* **Exercise requirements**
After finding the line that contains "and we may forece", give again that line and each one following it, exactly, until the records end.

Records provided Start Marker

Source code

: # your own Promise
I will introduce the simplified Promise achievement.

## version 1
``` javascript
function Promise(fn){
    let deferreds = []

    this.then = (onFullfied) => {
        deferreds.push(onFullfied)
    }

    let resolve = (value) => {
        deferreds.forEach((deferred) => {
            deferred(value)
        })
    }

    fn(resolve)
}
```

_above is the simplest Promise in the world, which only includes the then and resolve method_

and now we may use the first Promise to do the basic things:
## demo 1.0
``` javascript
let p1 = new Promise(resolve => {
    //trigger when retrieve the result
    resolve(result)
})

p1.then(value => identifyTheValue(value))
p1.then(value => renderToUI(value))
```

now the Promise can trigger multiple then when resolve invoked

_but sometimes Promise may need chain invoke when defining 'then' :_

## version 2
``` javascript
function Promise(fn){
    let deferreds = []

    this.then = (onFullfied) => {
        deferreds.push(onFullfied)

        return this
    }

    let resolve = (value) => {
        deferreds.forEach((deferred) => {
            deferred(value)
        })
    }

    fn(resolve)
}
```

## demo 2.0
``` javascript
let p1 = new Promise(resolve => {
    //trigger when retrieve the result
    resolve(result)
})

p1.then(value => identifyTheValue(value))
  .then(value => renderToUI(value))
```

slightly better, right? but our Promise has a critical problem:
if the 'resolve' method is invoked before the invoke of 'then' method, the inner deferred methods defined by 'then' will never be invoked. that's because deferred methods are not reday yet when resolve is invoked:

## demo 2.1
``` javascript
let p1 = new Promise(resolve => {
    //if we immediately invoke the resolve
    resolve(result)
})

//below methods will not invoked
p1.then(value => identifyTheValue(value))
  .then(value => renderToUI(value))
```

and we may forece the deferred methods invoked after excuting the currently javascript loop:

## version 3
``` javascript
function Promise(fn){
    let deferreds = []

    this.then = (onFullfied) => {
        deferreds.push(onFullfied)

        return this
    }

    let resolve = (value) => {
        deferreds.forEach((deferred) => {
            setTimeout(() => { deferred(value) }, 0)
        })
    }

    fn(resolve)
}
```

Records provided End Marker

* **Expected answer**
and we may forece the deferred methods invoked after excuting the currently javascript loop:

## version 3
``` javascript
function Promise(fn){
    let deferreds = []

    this.then = (onFullfied) => {
        deferreds.push(onFullfied)

        return this
    }

    let resolve = (value) => {
        deferreds.forEach((deferred) => {
            setTimeout(() => { deferred(value) }, 0)
        })
    }

    fn(resolve)
}
```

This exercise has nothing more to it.